If you actually know the world of distressed servicing, there are three golden rules when it comes to a non-performing loan.  First is keep the owner in the house.  Second is protect the asset and make sure that maintenance, taxes and insurance are current. And third is to preserve the cash flow of the loan via loan modification, if possible.  Keeping  the family in the house and protecting the asset and cash flow, even with a substantial modification, is always better for the note holder, whether that is Uncle Sam or a private investor.

Because of the phalanx of regulators how involved in reviewing loan transfers, the top four TBTF banks are having profound problems moving legacy assets off of their books. The case involving WFC and OCN is a case in point, but that situation does not even begin to describe some of the operational problems facing other TBTF lenders who cannot perfect the documentation of legacy loans up to current standards.  

If you cannot bring a loan made by, say, Countrywide or WaMu up to the full doc standards that are now the law of the land, then you cannot sell the loan – period.

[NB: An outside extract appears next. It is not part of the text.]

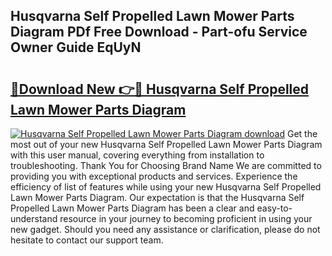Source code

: ## Husqvarna Self Propelled Lawn Mower Parts Diagram PDf Free Download - Part-ofu Service Owner Guide EqUyN

# <h2><a href="http://dfn6x1.blite.top/?on=Husqvarna+Self+Propelled+Lawn+Mower+Parts+Diagram">🔗Download New 👉🔴 Husqvarna Self Propelled Lawn Mower Parts Diagram</a></h2>

[![Husqvarna Self Propelled Lawn Mower Parts Diagram download](https://i.imgur.com/lujVjoI.png)](http://dfn6x1.blite.top/?on=Husqvarna+Self+Propelled+Lawn+Mower+Parts+Diagram)
Get the most out of your new Husqvarna Self Propelled Lawn Mower Parts Diagram with this user manual, covering everything from installation to troubleshooting. Thank You for Choosing Brand Name We are committed to providing you with exceptional products and services. Experience the efficiency of list of features while using your new Husqvarna Self Propelled Lawn Mower Parts Diagram. Our expectation is that the Husqvarna Self Propelled Lawn Mower Parts Diagram has been a clear and easy-to-understand resource in your journey to becoming proficient in using your new gadget. Should you need any assistance or clarification, please do not hesitate to contact our support team.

Neither the regulators nor the potential buyer of the asset will play if the loan file is not complete. Since the AG settlement as well as federal bank regulators are expecting that all distressed legacy loans be transferred to a special servicer, you can understand why this is a problem.  A big problem.  

Bank of America, for example, has taken legacy residential mortgage assets down from $953 billion in 2011 to just $516 billion at the end of 2013. BAC’s 10-K confirms that  “the decline in the Legacy Residential Mortgage Serviced Portfolio in 2013 was primarily due to MSR sales, loan sales and other servicing transfers, modifications, paydowns and payoffs.”

Keep in mind too that the TBTF banks really want to sell any loans that are either distressed or likely to be distressed in order to avoid future problems.  This is one reason why, despite the current noise from regulators, the non-bank servicers as a group led by the likes of WAC, NSM and OCN are going to have pretty attractive prospects going forward.  This opportunity is driven by Dodd-Frank as well as acts of idiocy like the Basel III capital rules, which penalize banks for making private loans but set sovereign exposures as having no risk.  More on this in a future note.

The key takeaway of all this is that the pain and suffering of commercial banks when it comes to residential mortgages is not nearly done.  Over the next several quarters, lower expenses for loan-loss provisions and a reduction in litigation reserves will be more than consumed by expenses related to downsizing mortgage operations for the top four banks. Look for increased regulatory scrutiny to slow the pace of loan sales and MSR transfers, hurting efforts by the top banks to shed problematic legacy exposures.  And most important, the regulatory attack on bank and non-bank lenders will continue to adversely impact the housing sector.  

Indeed, due to the good works of the likes of Richard Cordray and Elizabeth Warren, the housing prices could actually decline in many markets as 2014 unfolds.  In Northeastern judicial states such as CT, NY and MA, prices are already falling and inventories of unresolved home foreclosures remain very elevated.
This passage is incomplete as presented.